**TASK ITEM**
Among the entries below, find the lines with the word "controllers" and copy them.
Start of Block
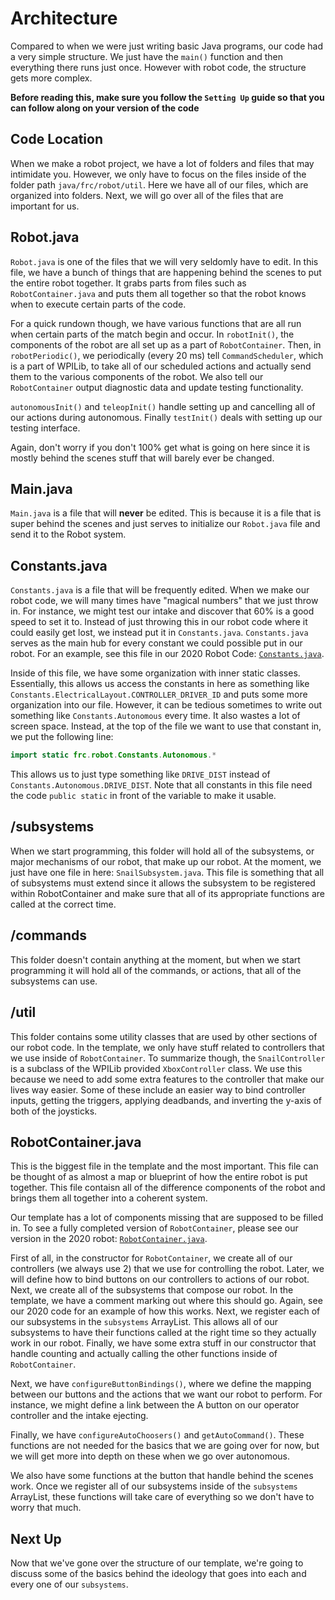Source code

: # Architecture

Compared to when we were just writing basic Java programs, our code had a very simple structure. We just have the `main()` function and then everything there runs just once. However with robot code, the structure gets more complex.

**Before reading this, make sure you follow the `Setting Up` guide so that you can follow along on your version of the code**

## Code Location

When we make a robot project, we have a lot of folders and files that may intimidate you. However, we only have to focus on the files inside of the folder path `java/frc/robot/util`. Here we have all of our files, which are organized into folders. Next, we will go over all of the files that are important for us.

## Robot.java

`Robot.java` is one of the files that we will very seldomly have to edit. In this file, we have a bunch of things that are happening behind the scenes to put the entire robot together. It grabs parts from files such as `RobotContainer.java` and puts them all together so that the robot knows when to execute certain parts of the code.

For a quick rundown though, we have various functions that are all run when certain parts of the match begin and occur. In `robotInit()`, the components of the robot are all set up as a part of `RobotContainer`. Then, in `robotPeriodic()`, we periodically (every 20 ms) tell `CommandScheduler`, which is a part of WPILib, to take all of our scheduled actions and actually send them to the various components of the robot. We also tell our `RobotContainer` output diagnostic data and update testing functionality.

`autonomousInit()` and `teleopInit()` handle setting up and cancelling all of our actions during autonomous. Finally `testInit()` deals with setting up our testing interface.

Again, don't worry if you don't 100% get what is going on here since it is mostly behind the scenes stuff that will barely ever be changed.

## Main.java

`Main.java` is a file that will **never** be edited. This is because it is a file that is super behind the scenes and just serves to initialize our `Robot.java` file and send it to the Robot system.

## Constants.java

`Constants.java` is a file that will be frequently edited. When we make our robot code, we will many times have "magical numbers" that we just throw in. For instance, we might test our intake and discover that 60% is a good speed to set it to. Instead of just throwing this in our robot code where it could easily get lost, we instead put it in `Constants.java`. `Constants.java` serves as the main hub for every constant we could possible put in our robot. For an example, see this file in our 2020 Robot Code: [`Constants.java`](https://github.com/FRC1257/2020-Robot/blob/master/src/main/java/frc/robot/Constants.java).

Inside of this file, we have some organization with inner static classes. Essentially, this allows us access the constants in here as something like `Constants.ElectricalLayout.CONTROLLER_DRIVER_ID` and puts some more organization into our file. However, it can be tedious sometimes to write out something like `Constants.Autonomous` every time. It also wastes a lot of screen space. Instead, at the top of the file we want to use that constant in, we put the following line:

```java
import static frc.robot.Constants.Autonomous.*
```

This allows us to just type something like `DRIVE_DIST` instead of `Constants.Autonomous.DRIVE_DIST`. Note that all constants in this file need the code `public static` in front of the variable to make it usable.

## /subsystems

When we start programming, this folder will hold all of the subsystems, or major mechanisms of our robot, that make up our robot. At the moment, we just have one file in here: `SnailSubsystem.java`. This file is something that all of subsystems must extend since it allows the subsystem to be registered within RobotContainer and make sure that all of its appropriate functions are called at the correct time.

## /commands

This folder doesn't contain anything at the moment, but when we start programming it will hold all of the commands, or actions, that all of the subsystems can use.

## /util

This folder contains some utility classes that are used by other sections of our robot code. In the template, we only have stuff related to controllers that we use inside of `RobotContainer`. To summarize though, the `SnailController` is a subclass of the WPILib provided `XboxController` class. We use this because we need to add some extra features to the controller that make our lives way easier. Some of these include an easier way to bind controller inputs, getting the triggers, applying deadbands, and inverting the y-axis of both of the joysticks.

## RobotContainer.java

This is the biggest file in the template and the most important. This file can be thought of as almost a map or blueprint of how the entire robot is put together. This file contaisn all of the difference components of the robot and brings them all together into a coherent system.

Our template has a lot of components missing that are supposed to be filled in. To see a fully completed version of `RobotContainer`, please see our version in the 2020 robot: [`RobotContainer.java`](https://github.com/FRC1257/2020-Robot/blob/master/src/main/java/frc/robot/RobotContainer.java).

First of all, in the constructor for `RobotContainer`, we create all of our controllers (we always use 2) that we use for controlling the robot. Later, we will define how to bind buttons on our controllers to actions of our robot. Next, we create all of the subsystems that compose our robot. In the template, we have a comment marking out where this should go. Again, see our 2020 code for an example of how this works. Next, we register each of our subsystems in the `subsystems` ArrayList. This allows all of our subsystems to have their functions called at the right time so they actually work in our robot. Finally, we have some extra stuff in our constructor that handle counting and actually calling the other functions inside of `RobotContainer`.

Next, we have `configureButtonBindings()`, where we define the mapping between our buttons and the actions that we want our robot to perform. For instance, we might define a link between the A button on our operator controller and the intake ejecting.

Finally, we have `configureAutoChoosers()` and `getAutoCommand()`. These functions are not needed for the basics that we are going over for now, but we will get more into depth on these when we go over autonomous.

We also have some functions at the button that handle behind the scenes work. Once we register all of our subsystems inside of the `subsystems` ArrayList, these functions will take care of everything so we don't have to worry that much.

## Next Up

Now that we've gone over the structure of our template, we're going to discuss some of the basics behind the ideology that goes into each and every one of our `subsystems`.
End of Block
**RESULT OF THE TASK**
This folder contains some utility classes that are used by other sections of our robot code. In the template, we only have stuff related to controllers that we use inside of `RobotContainer`. To summarize though, the `SnailController` is a subclass of the WPILib provided `XboxController` class. We use this because we need to add some extra features to the controller that make our lives way easier. Some of these include an easier way to bind controller inputs, getting the triggers, applying deadbands, and inverting the y-axis of both of the joysticks.
First of all, in the constructor for `RobotContainer`, we create all of our controllers (we always use 2) that we use for controlling the robot. Later, we will define how to bind buttons on our controllers to actions of our robot. Next, we create all of the subsystems that compose our robot. In the template, we have a comment marking out where this should go. Again, see our 2020 code for an example of how this works. Next, we register each of our subsystems in the `subsystems` ArrayList. This allows all of our subsystems to have their functions called at the right time so they actually work in our robot. Finally, we have some extra stuff in our constructor that handle counting and actually calling the other functions inside of `RobotContainer`.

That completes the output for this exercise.